Subito dopo il ricovero, l'équipe medica ha fornito una rianimazione intensiva, somministrato vasopressori e antibiotici e eseguito un intervento chirurgico d'urgenza per inserire uno stent JJ al fine di alleviare l'ostruzione delle vie urinarie, drenare l'urina e controllare l'infezione.
A seguito dell'intervento, il paziente è stato trasferito al reparto di Terapia Intensiva - Tossicologia - Emodialisi per proseguire le cure e sotto stretto monitoraggio. Le sue condizioni rimangono gravi.
Secondo i medici, la pielonefrite è una pericolosa complicanza infettiva del sistema urinario, comunemente riscontrata in persone con calcoli renali, calcoli ureterali, stenosi ureterali o malattie croniche delle vie urinarie. Se non diagnosticata e trattata precocemente, i batteri possono entrare nel flusso sanguigno, causando shock settico, insufficienza multiorgano e un elevato rischio di morte.
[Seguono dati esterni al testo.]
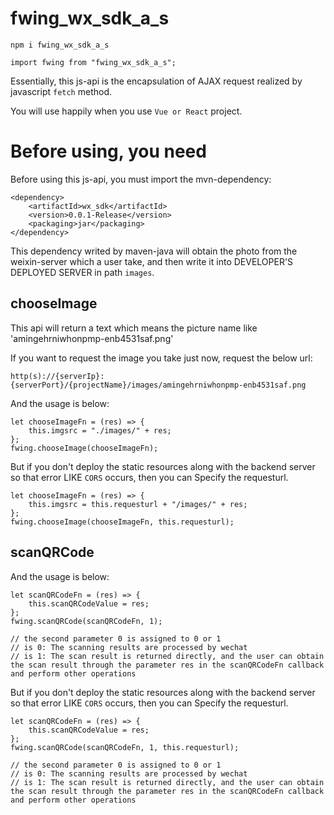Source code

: # fwing_wx_sdk_a_s
    npm i fwing_wx_sdk_a_s

    import fwing from "fwing_wx_sdk_a_s";

Essentially, this js-api is the encapsulation of AJAX request realized by javascript `fetch` method.

You will use happily when you use `Vue or React` project. 

# Before using, you need
Before using this js-api, you must import the mvn-dependency:
    
    <dependency>
        <artifactId>wx_sdk</artifactId>
        <version>0.0.1-Release</version>
        <packaging>jar</packaging>
    </dependency>

This dependency writed by maven-java will obtain the photo from the weixin-server which a user take, and then write it into DEVELOPER'S DEPLOYED SERVER in path `images`.

## chooseImage
This api will return a text which means the picture name like 'amingehrniwhonpmp-enb4531saf.png'

If you want to request the image you take just now, request the below url:

    http(s)://{serverIp}:{serverPort}/{projectName}/images/amingehrniwhonpmp-enb4531saf.png

And the usage is below:

    let chooseImageFn = (res) => {
        this.imgsrc = "./images/" + res;
    };
    fwing.chooseImage(chooseImageFn);

But if you don't deploy the static resources along with the backend server so that error LIKE `CORS` occurs, then you can Specify the requesturl.

    let chooseImageFn = (res) => {
        this.imgsrc = this.requesturl + "/images/" + res;
    };
    fwing.chooseImage(chooseImageFn, this.requesturl);

## scanQRCode
And the usage is below:

    let scanQRCodeFn = (res) => {
        this.scanQRCodeValue = res;
    };
    fwing.scanQRCode(scanQRCodeFn, 1);

    // the second parameter 0 is assigned to 0 or 1
    // is 0: The scanning results are processed by wechat
    // is 1: The scan result is returned directly, and the user can obtain the scan result through the parameter res in the scanQRCodeFn callback and perform other operations

But if you don't deploy the static resources along with the backend server so that error LIKE `CORS` occurs, then you can Specify the requesturl.

    let scanQRCodeFn = (res) => {
        this.scanQRCodeValue = res;
    };
    fwing.scanQRCode(scanQRCodeFn, 1, this.requesturl);
    
    // the second parameter 0 is assigned to 0 or 1
    // is 0: The scanning results are processed by wechat
    // is 1: The scan result is returned directly, and the user can obtain the scan result through the parameter res in the scanQRCodeFn callback and perform other operations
Gli esperti consigliano di consultare tempestivamente un medico in caso di sintomi quali lombalgia, febbre alta con brividi, minzione dolorosa, riduzione della quantità di urina, urine torbide, stanchezza eccessiva, bassa pressione sanguigna, edema o prolungata difficoltà respiratoria. Le persone con una storia di calcoli urinari o malattia renale cronica dovrebbero sottoporsi a controlli regolari per individuare e prevenire precocemente complicazioni pericolose.